Donkeykong , it is true .

Your variance is NOT equal if you have the same win rate . You're assuming that the probability you win each individual game is the same when it's not . If this were the case , that is , the probability you win each individual game is always y% , then two players with the same win rate have the same s.d . Two players can have different styles and still end up with the same win rate over time , or close enough . Every players s.d is different and it's not a function of your win rate . They are two completely different things .
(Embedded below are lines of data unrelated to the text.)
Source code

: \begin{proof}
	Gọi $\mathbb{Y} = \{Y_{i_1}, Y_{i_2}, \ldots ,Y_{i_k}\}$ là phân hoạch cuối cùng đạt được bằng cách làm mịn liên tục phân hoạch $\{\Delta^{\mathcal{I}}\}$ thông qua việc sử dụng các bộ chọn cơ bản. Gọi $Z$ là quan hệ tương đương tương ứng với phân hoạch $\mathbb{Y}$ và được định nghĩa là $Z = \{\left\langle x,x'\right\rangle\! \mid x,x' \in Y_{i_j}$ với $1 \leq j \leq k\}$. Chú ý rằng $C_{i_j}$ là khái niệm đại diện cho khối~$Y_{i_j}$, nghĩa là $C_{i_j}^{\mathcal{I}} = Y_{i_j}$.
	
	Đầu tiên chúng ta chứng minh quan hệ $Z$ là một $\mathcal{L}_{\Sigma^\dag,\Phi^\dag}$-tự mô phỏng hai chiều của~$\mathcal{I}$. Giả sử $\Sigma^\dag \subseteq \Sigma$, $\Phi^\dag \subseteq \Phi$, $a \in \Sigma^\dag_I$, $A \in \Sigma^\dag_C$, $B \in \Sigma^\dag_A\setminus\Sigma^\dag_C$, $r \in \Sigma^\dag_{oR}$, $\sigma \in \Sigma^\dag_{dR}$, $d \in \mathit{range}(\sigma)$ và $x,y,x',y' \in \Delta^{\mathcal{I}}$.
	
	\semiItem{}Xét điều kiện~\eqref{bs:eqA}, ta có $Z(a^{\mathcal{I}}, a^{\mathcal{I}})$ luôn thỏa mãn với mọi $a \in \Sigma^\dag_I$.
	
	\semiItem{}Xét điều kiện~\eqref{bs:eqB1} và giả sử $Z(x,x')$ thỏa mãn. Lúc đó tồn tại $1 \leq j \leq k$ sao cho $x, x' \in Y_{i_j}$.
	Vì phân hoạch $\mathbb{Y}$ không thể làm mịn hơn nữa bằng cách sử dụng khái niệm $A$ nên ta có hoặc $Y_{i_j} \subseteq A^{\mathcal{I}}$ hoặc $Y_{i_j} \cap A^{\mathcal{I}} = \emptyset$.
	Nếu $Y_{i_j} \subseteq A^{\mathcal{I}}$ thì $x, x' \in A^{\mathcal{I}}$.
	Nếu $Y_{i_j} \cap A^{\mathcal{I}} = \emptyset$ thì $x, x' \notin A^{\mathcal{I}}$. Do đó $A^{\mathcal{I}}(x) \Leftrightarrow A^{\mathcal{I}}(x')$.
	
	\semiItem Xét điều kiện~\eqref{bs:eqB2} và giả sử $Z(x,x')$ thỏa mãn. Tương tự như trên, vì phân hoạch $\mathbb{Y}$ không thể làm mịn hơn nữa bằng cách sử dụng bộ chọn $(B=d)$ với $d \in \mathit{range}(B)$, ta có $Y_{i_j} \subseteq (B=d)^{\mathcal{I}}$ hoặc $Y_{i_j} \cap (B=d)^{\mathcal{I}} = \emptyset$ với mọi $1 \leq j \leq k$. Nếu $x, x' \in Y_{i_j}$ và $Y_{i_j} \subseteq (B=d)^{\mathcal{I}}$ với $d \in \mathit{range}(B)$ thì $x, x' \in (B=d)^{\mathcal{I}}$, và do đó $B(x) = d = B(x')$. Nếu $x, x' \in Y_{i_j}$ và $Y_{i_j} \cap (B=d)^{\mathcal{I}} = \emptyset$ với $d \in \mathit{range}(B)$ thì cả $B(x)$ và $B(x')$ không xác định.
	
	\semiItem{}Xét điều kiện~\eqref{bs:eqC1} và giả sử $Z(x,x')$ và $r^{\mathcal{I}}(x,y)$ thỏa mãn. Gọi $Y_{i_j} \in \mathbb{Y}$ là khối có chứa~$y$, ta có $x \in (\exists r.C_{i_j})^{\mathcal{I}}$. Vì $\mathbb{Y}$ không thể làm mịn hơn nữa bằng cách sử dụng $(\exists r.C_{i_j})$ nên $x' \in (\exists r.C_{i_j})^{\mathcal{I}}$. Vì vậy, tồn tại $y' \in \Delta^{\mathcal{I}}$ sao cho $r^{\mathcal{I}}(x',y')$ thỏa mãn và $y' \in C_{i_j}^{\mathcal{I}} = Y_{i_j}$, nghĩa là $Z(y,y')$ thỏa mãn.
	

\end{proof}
The variance of a binomial distribution is n*P*(1-p)
s.d = sqrt[n*P*(1-p)] but this assumes p is constant for each game .

[donkeykong2]

ah i get your point, but does it real make a big difference?
the variance for 1 game only reduces drastically if u win with over 80% oder lose with over 80% probability 0.16 vs 0.25 for breakeven players i just dont think u get over these values often enough to make that a big factor especially at higher stakes with few complete retards.
if u assume the ultra aggro player has almost always the same chance to win regardless of his opponent and the other player often wins or loses almost for sure than it does of course make a difference.

[CallYNotRaise06]

i have a question, lets say your playing a heads up cash game. if you feel your a 65% favorite vs that player..would that make you a 65% winner? and would those calulations work here?

[ORTOM]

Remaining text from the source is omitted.